WORK INSTRUCTIONS ->
Give back, word for word, only the lines from the opening of the records through the one with "Au premier abord, cela". Pictures stay out.

(Beginning of LISTED RECORDS)

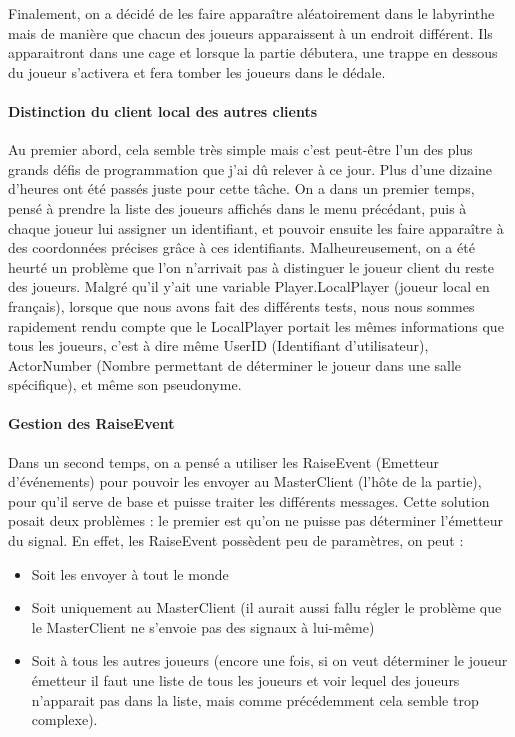 \documentclass{article}
\begin{document}
Finalement, on a décidé de les faire apparaître aléatoirement dans le labyrinthe mais de manière que chacun des joueurs apparaissent à un endroit différent. Ils apparaitront dans une cage et lorsque la partie débutera, une trappe en dessous du joueur s'activera et fera tomber les joueurs dans le dédale.

\paragraph{Distinction du client local des autres clients}

Au premier abord, cela semble très simple mais c'est peut-être l'un des plus grands défis de programmation que j'ai dû relever à ce jour. Plus d'une dizaine d'heures ont été passés juste pour cette tâche.
On a dans un premier temps, pensé à prendre la liste des joueurs affichés dans le menu précédant, puis à chaque joueur lui assigner un identifiant, et pouvoir ensuite les faire apparaître à des coordonnées précises grâce à ces identifiants. Malheureusement, on a été heurté un problème que l’on n’arrivait pas à distinguer le joueur client du reste des joueurs. Malgré qu'il y'ait une variable Player.LocalPlayer (joueur local en français), lorsque que nous avons fait des différents tests, nous nous sommes rapidement rendu compte que le LocalPlayer portait les mêmes informations que tous les joueurs, c'est à dire même UserID (Identifiant d'utilisateur), ActorNumber (Nombre permettant de déterminer le joueur dans une salle spécifique), et même son pseudonyme. 

\newpage
\paragraph{Gestion des RaiseEvent}

Dans un second temps, on a pensé a utiliser les RaiseEvent (Emetteur d'événements) pour pouvoir les envoyer au MasterClient (l'hôte de la partie), pour qu'il serve de base et puisse traiter les différents messages. Cette solution posait deux problèmes : le premier est qu'on ne puisse pas déterminer l'émetteur du signal. En effet, les RaiseEvent possèdent peu de paramètres, on peut :


\begin{itemize}
\item Soit les envoyer à tout le monde
\item Soit uniquement au MasterClient (il aurait aussi fallu régler le problème que le MasterClient ne s'envoie pas des signaux à lui-même)
\item Soit à tous les autres joueurs (encore une fois, si on veut déterminer le joueur émetteur il faut une liste de tous les joueurs et voir lequel des joueurs n'apparait pas dans la liste, mais comme précédemment cela semble trop complexe). 
\end{itemize}
\end{document}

(End of LISTED RECORDS)

ANSWER TO THIS PROBLEM ->
 \documentclass{article}
\begin{document}
Finalement, on a décidé de les faire apparaître aléatoirement dans le labyrinthe mais de manière que chacun des joueurs apparaissent à un endroit différent. Ils apparaitront dans une cage et lorsque la partie débutera, une trappe en dessous du joueur s'activera et fera tomber les joueurs dans le dédale.

\paragraph{Distinction du client local des autres clients}

Au premier abord, cela semble très simple mais c'est peut-être l'un des plus grands défis de programmation que j'ai dû relever à ce jour. Plus d'une dizaine d'heures ont été passés juste pour cette tâche.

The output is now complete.